:: EXERCISE MATERIALS

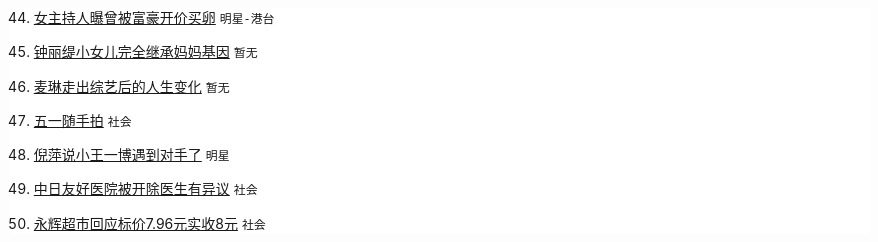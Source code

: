 44. [女主持人曝曾被富豪开价买卵](https://m.weibo.cn/search?containerid=100103type%3D1%26t%3D10%26q%3D%23%E5%A5%B3%E4%B8%BB%E6%8C%81%E4%BA%BA%E6%9B%9D%E6%9B%BE%E8%A2%AB%E5%AF%8C%E8%B1%AA%E5%BC%80%E4%BB%B7%E4%B9%B0%E5%8D%B5%23&stream_entry_id=31&isnewpage=1&extparam=seat%3D1%26q%3D%2523%25E5%25A5%25B3%25E4%25B8%25BB%25E6%258C%2581%25E4%25BA%25BA%25E6%259B%259D%25E6%259B%25BE%25E8%25A2%25AB%25E5%25AF%258C%25E8%25B1%25AA%25E5%25BC%2580%25E4%25BB%25B7%25E4%25B9%25B0%25E5%258D%25B5%2523%26dgr%3D0%26pos%3D42%26flag%3D1%26stream_entry_id%3D31%26realpos%3D41%26lcate%3D5001%26band_rank%3D41%26c_type%3D31%26filter_type%3Drealtimehot%26cate%3D5001%26display_time%3D1745911859%26pre_seqid%3D174591185965702371048121) `明星-港台` 

45. [钟丽缇小女儿完全继承妈妈基因](https://m.weibo.cn/search?containerid=100103type%3D1%26t%3D10%26q%3D%E9%92%9F%E4%B8%BD%E7%BC%87%E5%B0%8F%E5%A5%B3%E5%84%BF%E5%AE%8C%E5%85%A8%E7%BB%A7%E6%89%BF%E5%A6%88%E5%A6%88%E5%9F%BA%E5%9B%A0&stream_entry_id=31&isnewpage=1&extparam=seat%3D1%26q%3D%25E9%2592%259F%25E4%25B8%25BD%25E7%25BC%2587%25E5%25B0%258F%25E5%25A5%25B3%25E5%2584%25BF%25E5%25AE%258C%25E5%2585%25A8%25E7%25BB%25A7%25E6%2589%25BF%25E5%25A6%2588%25E5%25A6%2588%25E5%259F%25BA%25E5%259B%25A0%26dgr%3D0%26pos%3D43%26flag%3D0%26stream_entry_id%3D31%26realpos%3D42%26lcate%3D5001%26band_rank%3D42%26c_type%3D31%26filter_type%3Drealtimehot%26cate%3D5001%26display_time%3D1745911859%26pre_seqid%3D174591185965702371048121) `暂无` 

46. [麦琳走出综艺后的人生变化](https://m.weibo.cn/search?containerid=100103type%3D1%26t%3D10%26q%3D%E9%BA%A6%E7%90%B3%E8%B5%B0%E5%87%BA%E7%BB%BC%E8%89%BA%E5%90%8E%E7%9A%84%E4%BA%BA%E7%94%9F%E5%8F%98%E5%8C%96&stream_entry_id=31&isnewpage=1&extparam=seat%3D1%26q%3D%25E9%25BA%25A6%25E7%2590%25B3%25E8%25B5%25B0%25E5%2587%25BA%25E7%25BB%25BC%25E8%2589%25BA%25E5%2590%258E%25E7%259A%2584%25E4%25BA%25BA%25E7%2594%259F%25E5%258F%2598%25E5%258C%2596%26dgr%3D0%26pos%3D44%26flag%3D1%26stream_entry_id%3D31%26realpos%3D43%26lcate%3D5001%26band_rank%3D43%26c_type%3D31%26filter_type%3Drealtimehot%26cate%3D5001%26display_time%3D1745911859%26pre_seqid%3D174591185965702371048121) `暂无` 

47. [五一随手拍](https://m.weibo.cn/search?containerid=100103type%3D1%26t%3D10%26q%3D%E4%BA%94%E4%B8%80%E9%9A%8F%E6%89%8B%E6%8B%8D&stream_entry_id=31&isnewpage=1&extparam=seat%3D1%26q%3D%25E4%25BA%2594%25E4%25B8%2580%25E9%259A%258F%25E6%2589%258B%25E6%258B%258D%26dgr%3D0%26pos%3D45%26flag%3D1%26stream_entry_id%3D31%26realpos%3D44%26lcate%3D5001%26band_rank%3D44%26c_type%3D31%26filter_type%3Drealtimehot%26cate%3D5001%26display_time%3D1745911859%26pre_seqid%3D174591185965702371048121) `社会` 

48. [倪萍说小王一博遇到对手了](https://m.weibo.cn/search?containerid=100103type%3D1%26t%3D10%26q%3D%23%E5%80%AA%E8%90%8D%E8%AF%B4%E5%B0%8F%E7%8E%8B%E4%B8%80%E5%8D%9A%E9%81%87%E5%88%B0%E5%AF%B9%E6%89%8B%E4%BA%86%23&stream_entry_id=31&isnewpage=1&extparam=seat%3D1%26q%3D%2523%25E5%2580%25AA%25E8%2590%258D%25E8%25AF%25B4%25E5%25B0%258F%25E7%258E%258B%25E4%25B8%2580%25E5%258D%259A%25E9%2581%2587%25E5%2588%25B0%25E5%25AF%25B9%25E6%2589%258B%25E4%25BA%2586%2523%26dgr%3D0%26pos%3D46%26flag%3D0%26stream_entry_id%3D31%26realpos%3D45%26lcate%3D5001%26band_rank%3D45%26c_type%3D31%26filter_type%3Drealtimehot%26cate%3D5001%26display_time%3D1745911859%26pre_seqid%3D174591185965702371048121) `明星` 

49. [中日友好医院被开除医生有异议](https://m.weibo.cn/search?containerid=100103type%3D1%26t%3D10%26q%3D%23%E4%B8%AD%E6%97%A5%E5%8F%8B%E5%A5%BD%E5%8C%BB%E9%99%A2%E8%A2%AB%E5%BC%80%E9%99%A4%E5%8C%BB%E7%94%9F%E6%9C%89%E5%BC%82%E8%AE%AE%23&stream_entry_id=31&isnewpage=1&extparam=seat%3D1%26q%3D%2523%25E4%25B8%25AD%25E6%2597%25A5%25E5%258F%258B%25E5%25A5%25BD%25E5%258C%25BB%25E9%2599%25A2%25E8%25A2%25AB%25E5%25BC%2580%25E9%2599%25A4%25E5%258C%25BB%25E7%2594%259F%25E6%259C%2589%25E5%25BC%2582%25E8%25AE%25AE%2523%26dgr%3D0%26pos%3D47%26flag%3D1%26stream_entry_id%3D31%26realpos%3D46%26lcate%3D5001%26band_rank%3D46%26c_type%3D31%26filter_type%3Drealtimehot%26cate%3D5001%26display_time%3D1745911859%26pre_seqid%3D174591185965702371048121) `社会` 

50. [永辉超市回应标价7.96元实收8元](https://m.weibo.cn/search?containerid=100103type%3D1%26t%3D10%26q%3D%23%E6%B0%B8%E8%BE%89%E8%B6%85%E5%B8%82%E5%9B%9E%E5%BA%94%E6%A0%87%E4%BB%B77.96%E5%85%83%E5%AE%9E%E6%94%B68%E5%85%83%23&stream_entry_id=31&isnewpage=1&extparam=seat%3D1%26q%3D%2523%25E6%25B0%25B8%25E8%25BE%2589%25E8%25B6%2585%25E5%25B8%2582%25E5%259B%259E%25E5%25BA%2594%25E6%25A0%2587%25E4%25BB%25B77.96%25E5%2585%2583%25E5%25AE%259E%25E6%2594%25B68%25E5%2585%2583%2523%26dgr%3D0%26pos%3D48%26flag%3D1%26stream_entry_id%3D31%26realpos%3D47%26lcate%3D5001%26band_rank%3D47%26c_type%3D31%26filter_type%3Drealtimehot%26cate%3D5001%26display_time%3D1745911859%26pre_seqid%3D174591185965702371048121) `社会`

::::

# TASK BRIEF
Word for word, give back each entry from above, but skip any picture.

# TASK RESULT
Source code

: 44. [女主持人曝曾被富豪开价买卵](https://m.weibo.cn/search?containerid=100103type%3D1%26t%3D10%26q%3D%23%E5%A5%B3%E4%B8%BB%E6%8C%81%E4%BA%BA%E6%9B%9D%E6%9B%BE%E8%A2%AB%E5%AF%8C%E8%B1%AA%E5%BC%80%E4%BB%B7%E4%B9%B0%E5%8D%B5%23&stream_entry_id=31&isnewpage=1&extparam=seat%3D1%26q%3D%2523%25E5%25A5%25B3%25E4%25B8%25BB%25E6%258C%2581%25E4%25BA%25BA%25E6%259B%259D%25E6%259B%25BE%25E8%25A2%25AB%25E5%25AF%258C%25E8%25B1%25AA%25E5%25BC%2580%25E4%25BB%25B7%25E4%25B9%25B0%25E5%258D%25B5%2523%26dgr%3D0%26pos%3D42%26flag%3D1%26stream_entry_id%3D31%26realpos%3D41%26lcate%3D5001%26band_rank%3D41%26c_type%3D31%26filter_type%3Drealtimehot%26cate%3D5001%26display_time%3D1745911859%26pre_seqid%3D174591185965702371048121) `明星-港台` 

45. [钟丽缇小女儿完全继承妈妈基因](https://m.weibo.cn/search?containerid=100103type%3D1%26t%3D10%26q%3D%E9%92%9F%E4%B8%BD%E7%BC%87%E5%B0%8F%E5%A5%B3%E5%84%BF%E5%AE%8C%E5%85%A8%E7%BB%A7%E6%89%BF%E5%A6%88%E5%A6%88%E5%9F%BA%E5%9B%A0&stream_entry_id=31&isnewpage=1&extparam=seat%3D1%26q%3D%25E9%2592%259F%25E4%25B8%25BD%25E7%25BC%2587%25E5%25B0%258F%25E5%25A5%25B3%25E5%2584%25BF%25E5%25AE%258C%25E5%2585%25A8%25E7%25BB%25A7%25E6%2589%25BF%25E5%25A6%2588%25E5%25A6%2588%25E5%259F%25BA%25E5%259B%25A0%26dgr%3D0%26pos%3D43%26flag%3D0%26stream_entry_id%3D31%26realpos%3D42%26lcate%3D5001%26band_rank%3D42%26c_type%3D31%26filter_type%3Drealtimehot%26cate%3D5001%26display_time%3D1745911859%26pre_seqid%3D174591185965702371048121) `暂无` 

46. [麦琳走出综艺后的人生变化](https://m.weibo.cn/search?containerid=100103type%3D1%26t%3D10%26q%3D%E9%BA%A6%E7%90%B3%E8%B5%B0%E5%87%BA%E7%BB%BC%E8%89%BA%E5%90%8E%E7%9A%84%E4%BA%BA%E7%94%9F%E5%8F%98%E5%8C%96&stream_entry_id=31&isnewpage=1&extparam=seat%3D1%26q%3D%25E9%25BA%25A6%25E7%2590%25B3%25E8%25B5%25B0%25E5%2587%25BA%25E7%25BB%25BC%25E8%2589%25BA%25E5%2590%258E%25E7%259A%2584%25E4%25BA%25BA%25E7%2594%259F%25E5%258F%2598%25E5%258C%2596%26dgr%3D0%26pos%3D44%26flag%3D1%26stream_entry_id%3D31%26realpos%3D43%26lcate%3D5001%26band_rank%3D43%26c_type%3D31%26filter_type%3Drealtimehot%26cate%3D5001%26display_time%3D1745911859%26pre_seqid%3D174591185965702371048121) `暂无` 

47. [五一随手拍](https://m.weibo.cn/search?containerid=100103type%3D1%26t%3D10%26q%3D%E4%BA%94%E4%B8%80%E9%9A%8F%E6%89%8B%E6%8B%8D&stream_entry_id=31&isnewpage=1&extparam=seat%3D1%26q%3D%25E4%25BA%2594%25E4%25B8%2580%25E9%259A%258F%25E6%2589%258B%25E6%258B%258D%26dgr%3D0%26pos%3D45%26flag%3D1%26stream_entry_id%3D31%26realpos%3D44%26lcate%3D5001%26band_rank%3D44%26c_type%3D31%26filter_type%3Drealtimehot%26cate%3D5001%26display_time%3D1745911859%26pre_seqid%3D174591185965702371048121) `社会` 

48. [倪萍说小王一博遇到对手了](https://m.weibo.cn/search?containerid=100103type%3D1%26t%3D10%26q%3D%23%E5%80%AA%E8%90%8D%E8%AF%B4%E5%B0%8F%E7%8E%8B%E4%B8%80%E5%8D%9A%E9%81%87%E5%88%B0%E5%AF%B9%E6%89%8B%E4%BA%86%23&stream_entry_id=31&isnewpage=1&extparam=seat%3D1%26q%3D%2523%25E5%2580%25AA%25E8%2590%258D%25E8%25AF%25B4%25E5%25B0%258F%25E7%258E%258B%25E4%25B8%2580%25E5%258D%259A%25E9%2581%2587%25E5%2588%25B0%25E5%25AF%25B9%25E6%2589%258B%25E4%25BA%2586%2523%26dgr%3D0%26pos%3D46%26flag%3D0%26stream_entry_id%3D31%26realpos%3D45%26lcate%3D5001%26band_rank%3D45%26c_type%3D31%26filter_type%3Drealtimehot%26cate%3D5001%26display_time%3D1745911859%26pre_seqid%3D174591185965702371048121) `明星` 

49. [中日友好医院被开除医生有异议](https://m.weibo.cn/search?containerid=100103type%3D1%26t%3D10%26q%3D%23%E4%B8%AD%E6%97%A5%E5%8F%8B%E5%A5%BD%E5%8C%BB%E9%99%A2%E8%A2%AB%E5%BC%80%E9%99%A4%E5%8C%BB%E7%94%9F%E6%9C%89%E5%BC%82%E8%AE%AE%23&stream_entry_id=31&isnewpage=1&extparam=seat%3D1%26q%3D%2523%25E4%25B8%25AD%25E6%2597%25A5%25E5%258F%258B%25E5%25A5%25BD%25E5%258C%25BB%25E9%2599%25A2%25E8%25A2%25AB%25E5%25BC%2580%25E9%2599%25A4%25E5%258C%25BB%25E7%2594%259F%25E6%259C%2589%25E5%25BC%2582%25E8%25AE%25AE%2523%26dgr%3D0%26pos%3D47%26flag%3D1%26stream_entry_id%3D31%26realpos%3D46%26lcate%3D5001%26band_rank%3D46%26c_type%3D31%26filter_type%3Drealtimehot%26cate%3D5001%26display_time%3D1745911859%26pre_seqid%3D174591185965702371048121) `社会` 

50. [永辉超市回应标价7.96元实收8元](https://m.weibo.cn/search?containerid=100103type%3D1%26t%3D10%26q%3D%23%E6%B0%B8%E8%BE%89%E8%B6%85%E5%B8%82%E5%9B%9E%E5%BA%94%E6%A0%87%E4%BB%B77.96%E5%85%83%E5%AE%9E%E6%94%B68%E5%85%83%23&stream_entry_id=31&isnewpage=1&extparam=seat%3D1%26q%3D%2523%25E6%25B0%25B8%25E8%25BE%2589%25E8%25B6%2585%25E5%25B8%2582%25E5%259B%259E%25E5%25BA%2594%25E6%25A0%2587%25E4%25BB%25B77.96%25E5%2585%2583%25E5%25AE%259E%25E6%2594%25B68%25E5%2585%2583%2523%26dgr%3D0%26pos%3D48%26flag%3D1%26stream_entry_id%3D31%26realpos%3D47%26lcate%3D5001%26band_rank%3D47%26c_type%3D31%26filter_type%3Drealtimehot%26cate%3D5001%26display_time%3D1745911859%26pre_seqid%3D174591185965702371048121) `社会`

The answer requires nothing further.